Mortgage extension in July rose by 7.2% y/y, the fastest in twelve years since May 2009.
“This seems at odds with all demand and market activity indicators, a conundrum compounded by the fact that loan-to-value (LTV) rations have also descended from their recent highs during 2020’s fourth quarter” he says.
“To explain this, the first thing to consider is growth in house prices in recent months”.
According to the FNB House Price Index (HPI), prices have risen by a cumulative 5.6% since January 2020. Second, and related to this, is the average loan size. Deeds registry data shows that this has become bigger, growing by 14.6% in the same period. In a similar vein, internal applications data shows the average purchase price has risen by 14.5% between January 2020 and July 2021 (Figure 4). This is partly driven by higher house prices, and a demand-shift towards higher price brackets, facilitated by very low interest rates.
“So, while volumes and loan-to-price ratios may be slowing, which would imply slowing mortgage extension, the rise in purchase prices and loan sizes might have counteracted this, explaining the uptrend.”
“We have consistently argued that property rates have been unusually slow to adjust to the weak consumer fundamentals. We explained that support has come from unprecedented factors, such as historically low interest rates, the nature of the crisis – which incentivised property ownership – the concerted response from lenders that smoothed the impact of severe job losses on housing markets (e.g., through payment holidays and loan restructuring) as well as the relative abundance of credit despite these job losses. However, recent data shows that market volumes may have peaked, and market strength is weakening i.e., the demand gap is widening”.

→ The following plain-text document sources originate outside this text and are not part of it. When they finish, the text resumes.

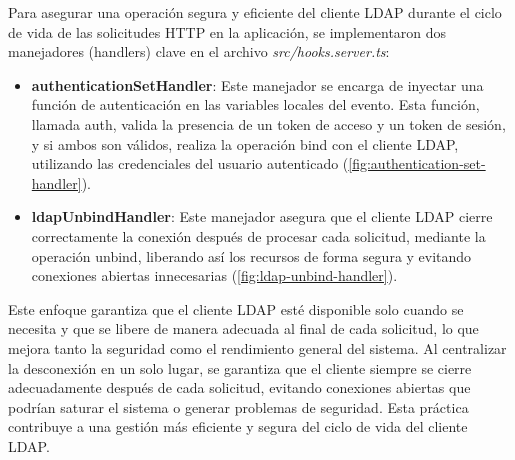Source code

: Para asegurar una operación segura y eficiente del cliente LDAP durante el ciclo de vida de las solicitudes HTTP en la aplicación, se implementaron dos manejadores (handlers) clave en el archivo \textit{src/hooks.server.ts}:
\begin{itemize}
    \item \textbf{authenticationSetHandler}: Este manejador se encarga de inyectar una función de autenticación en las variables locales del evento. Esta función, llamada auth, valida la presencia de un token de acceso y un token de sesión, y si ambos son válidos, realiza la operación bind con el cliente LDAP, utilizando las credenciales del usuario autenticado (\autoref{fig:authentication-set-handler}).
    \item \textbf{ldapUnbindHandler}: Este manejador asegura que el cliente LDAP cierre correctamente la conexión después de procesar cada solicitud, mediante la operación unbind, liberando así los recursos de forma segura y evitando conexiones abiertas innecesarias (\autoref{fig:ldap-unbind-handler}).
\end{itemize}

Este enfoque garantiza que el cliente LDAP esté disponible solo cuando se necesita y que se libere de manera adecuada al final de cada solicitud, lo que mejora tanto la seguridad como el rendimiento general del sistema. Al centralizar la desconexión en un solo lugar, se garantiza que el cliente siempre se cierre adecuadamente después de cada solicitud, evitando conexiones abiertas que podrían saturar el sistema o generar problemas de seguridad. Esta práctica contribuye a una gestión más eficiente y segura del ciclo de vida del cliente LDAP.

“Nevertheless, these remain above 2019 levels. Thematically, the recent deceleration in house price growth is in line with our expectations – reflecting waning interest-rate induced demand and swelling labour market pressures. Demand driven by consumer shifts from renting to owning may also have peaked. This is reflected in the stabilising flat vacancy rates and bottoming rental inflation. These shifts played a vital role in supporting home-buying activity in 1H20 and into 2021, mostly in middle-priced segments. With this demand losing momentum, it is not surprising that the deceleration in house prices is more pronounced in middle-priced segments. However, we still expect a better annual house price growth in 2021, reflecting comparatively stronger demand and a brighter GDP growth outlook (Figure 5)” he concludes.